Hensarling sees it differently, of course. “No other regulator has more influence over the daily financial lives of Americans,” he said in declaring that he would not let Cordray testify before his committee, as is required by law. He will, however, be more than happy to exercise his committee’s oversight over the bureau -- presuming it can’t get rid of it altogether, as Sen. Mitch McConnell (R-Ky.) and others would like -- by grilling underlings.

Cordray was permitted to give his semi-annual report to the Senate Banking Committee yesterday, however. He predictably found himself on the defensive over the agency’s collecting anonymous data on more than 10 million consumers “to gain greater insight into consumer behavior and the financial marketplace,” as Danielle Douglas puts it in the Washington Post. “The agency said it intends to use the information as the basis for all of its work, including writing rules, litigating enforcement actions and promoting financial literacy.”

But Republications on the committee laced into the very idea of data mining by the government. “To many people, this is going to sound downright creepy,” Sen. Mike Johanns (R-Neb.) said. “People are going to be bothered by the fact that there’s this federal agency that’s collecting data.”

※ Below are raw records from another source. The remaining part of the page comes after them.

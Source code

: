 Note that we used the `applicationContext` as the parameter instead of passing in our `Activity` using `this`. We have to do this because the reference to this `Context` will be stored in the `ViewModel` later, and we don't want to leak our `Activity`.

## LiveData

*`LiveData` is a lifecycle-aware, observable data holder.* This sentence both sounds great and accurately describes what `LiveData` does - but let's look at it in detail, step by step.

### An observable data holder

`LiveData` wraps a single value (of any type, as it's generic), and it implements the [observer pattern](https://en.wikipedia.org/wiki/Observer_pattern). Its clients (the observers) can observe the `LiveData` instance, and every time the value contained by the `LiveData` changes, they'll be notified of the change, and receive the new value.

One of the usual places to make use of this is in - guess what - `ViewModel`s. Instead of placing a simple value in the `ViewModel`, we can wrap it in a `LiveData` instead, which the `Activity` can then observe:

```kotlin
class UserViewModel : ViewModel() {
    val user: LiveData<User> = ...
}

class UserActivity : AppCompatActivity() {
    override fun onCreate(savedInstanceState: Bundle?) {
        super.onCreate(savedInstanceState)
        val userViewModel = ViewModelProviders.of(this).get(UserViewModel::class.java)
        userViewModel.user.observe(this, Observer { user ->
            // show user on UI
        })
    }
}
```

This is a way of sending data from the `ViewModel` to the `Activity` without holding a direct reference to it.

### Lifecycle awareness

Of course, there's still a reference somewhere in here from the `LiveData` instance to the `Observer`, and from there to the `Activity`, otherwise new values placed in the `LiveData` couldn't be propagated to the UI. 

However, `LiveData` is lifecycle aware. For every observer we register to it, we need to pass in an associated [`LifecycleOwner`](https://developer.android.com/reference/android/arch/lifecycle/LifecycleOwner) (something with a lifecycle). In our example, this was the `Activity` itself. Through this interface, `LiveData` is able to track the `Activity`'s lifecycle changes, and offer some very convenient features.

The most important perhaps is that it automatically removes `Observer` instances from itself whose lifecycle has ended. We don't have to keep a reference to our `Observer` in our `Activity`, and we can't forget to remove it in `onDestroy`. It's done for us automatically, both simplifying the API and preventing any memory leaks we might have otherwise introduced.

Rather than respond to the shocking revelations that the government is collecting data, if anonymously, Sen. Elizabeth Warren (D-Mass.) “defended the bureau she helped build while serving in the Obama administration, saying the critiques were a partisan smokescreen,” writesFiscal Times’ Josh Boak. “GOP senators are ‘determined to hold your nomination hostage,’ Warren told Cordray. ‘This is about a minority that doesn’t want a watchdog that will keep an eye on big banks, to make sure they don’t cheat their customers,’ she said.”

Again, that’s not quite the way Hensarling positions it.

“How is it fair to American consumers that one unelected, unaccountable bureaucrat in Washington has the power to decide what kind of mortgage, car loan or credit card they can or cannot have?” Hensarling asked.

“Chairman Hensarling has made a political move to attempt to call the agency into question, but the fact is the agency is out there protecting the public,” says Ed Mierzwinski, consumer program director at the U.S. Public Interest Research Group, tells the Los Angeles Times’ Jim Puzzanghera.

Meanwhile, the CFPB issued a report today warning that “said high-cost, short-term loans often trap borrowers in a cycle of debt,” Reuters reports. In calling for more protection for consumers, it said: “Based upon the facts uncovered through our ongoing work in this area, the CFPB expects to use its authorities to provide such protections.”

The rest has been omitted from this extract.